[LISTED RECORDS]
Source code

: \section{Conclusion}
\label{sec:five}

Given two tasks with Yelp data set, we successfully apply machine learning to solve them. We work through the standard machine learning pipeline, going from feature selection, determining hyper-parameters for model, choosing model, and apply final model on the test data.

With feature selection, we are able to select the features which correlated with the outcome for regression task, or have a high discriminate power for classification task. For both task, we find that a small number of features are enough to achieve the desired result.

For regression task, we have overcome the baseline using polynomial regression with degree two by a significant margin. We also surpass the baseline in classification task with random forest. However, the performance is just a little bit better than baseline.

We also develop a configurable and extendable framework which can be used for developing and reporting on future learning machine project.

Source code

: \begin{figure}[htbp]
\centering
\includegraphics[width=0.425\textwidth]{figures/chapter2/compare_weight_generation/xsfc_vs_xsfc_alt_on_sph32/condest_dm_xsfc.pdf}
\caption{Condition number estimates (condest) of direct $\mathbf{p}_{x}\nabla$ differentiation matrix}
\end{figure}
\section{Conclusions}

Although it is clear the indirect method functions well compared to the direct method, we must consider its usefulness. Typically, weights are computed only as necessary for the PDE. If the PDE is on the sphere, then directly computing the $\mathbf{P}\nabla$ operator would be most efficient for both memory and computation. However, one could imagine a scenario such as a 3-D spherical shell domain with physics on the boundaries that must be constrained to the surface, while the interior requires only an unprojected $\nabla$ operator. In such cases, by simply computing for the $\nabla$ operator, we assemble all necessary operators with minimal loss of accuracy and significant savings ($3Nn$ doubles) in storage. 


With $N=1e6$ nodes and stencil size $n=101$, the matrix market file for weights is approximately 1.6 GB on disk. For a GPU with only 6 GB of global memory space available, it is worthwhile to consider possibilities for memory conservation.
[/LISTED RECORDS]
[LISTED RECORDS]
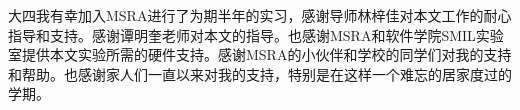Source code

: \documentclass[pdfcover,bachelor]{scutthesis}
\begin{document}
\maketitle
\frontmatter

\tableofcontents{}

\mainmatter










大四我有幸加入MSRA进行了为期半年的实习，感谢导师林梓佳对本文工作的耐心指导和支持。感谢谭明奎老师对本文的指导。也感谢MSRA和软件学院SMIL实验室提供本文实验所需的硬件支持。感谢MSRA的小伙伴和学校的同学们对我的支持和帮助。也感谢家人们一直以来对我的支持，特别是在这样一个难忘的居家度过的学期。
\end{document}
[/LISTED RECORDS]
[LISTED RECORDS]
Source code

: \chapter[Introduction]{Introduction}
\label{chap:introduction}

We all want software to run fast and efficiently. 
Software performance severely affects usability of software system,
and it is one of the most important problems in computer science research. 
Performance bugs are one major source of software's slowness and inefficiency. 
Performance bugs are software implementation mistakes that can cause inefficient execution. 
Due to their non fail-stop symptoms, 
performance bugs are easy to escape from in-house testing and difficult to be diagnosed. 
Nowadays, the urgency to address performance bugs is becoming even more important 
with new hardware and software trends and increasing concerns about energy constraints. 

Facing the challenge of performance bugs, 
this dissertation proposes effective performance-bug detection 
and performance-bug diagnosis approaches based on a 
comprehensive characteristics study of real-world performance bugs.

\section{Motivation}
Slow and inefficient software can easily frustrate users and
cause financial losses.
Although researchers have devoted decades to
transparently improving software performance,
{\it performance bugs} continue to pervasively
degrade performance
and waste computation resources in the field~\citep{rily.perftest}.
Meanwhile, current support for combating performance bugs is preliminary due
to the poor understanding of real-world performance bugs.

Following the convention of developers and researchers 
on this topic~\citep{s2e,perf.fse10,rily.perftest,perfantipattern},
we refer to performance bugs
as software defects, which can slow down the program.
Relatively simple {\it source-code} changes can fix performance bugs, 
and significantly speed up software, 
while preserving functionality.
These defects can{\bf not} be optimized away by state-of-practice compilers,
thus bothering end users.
[/LISTED RECORDS]
TASK PROMPT => From the records above, print exactly the lines that run from the line with "be optimized away" to the line with "thus bothering end users.", inclusive.

RESPONSE TO THE EXERCISE =>
These defects can{\bf not} be optimized away by state-of-practice compilers,
thus bothering end users.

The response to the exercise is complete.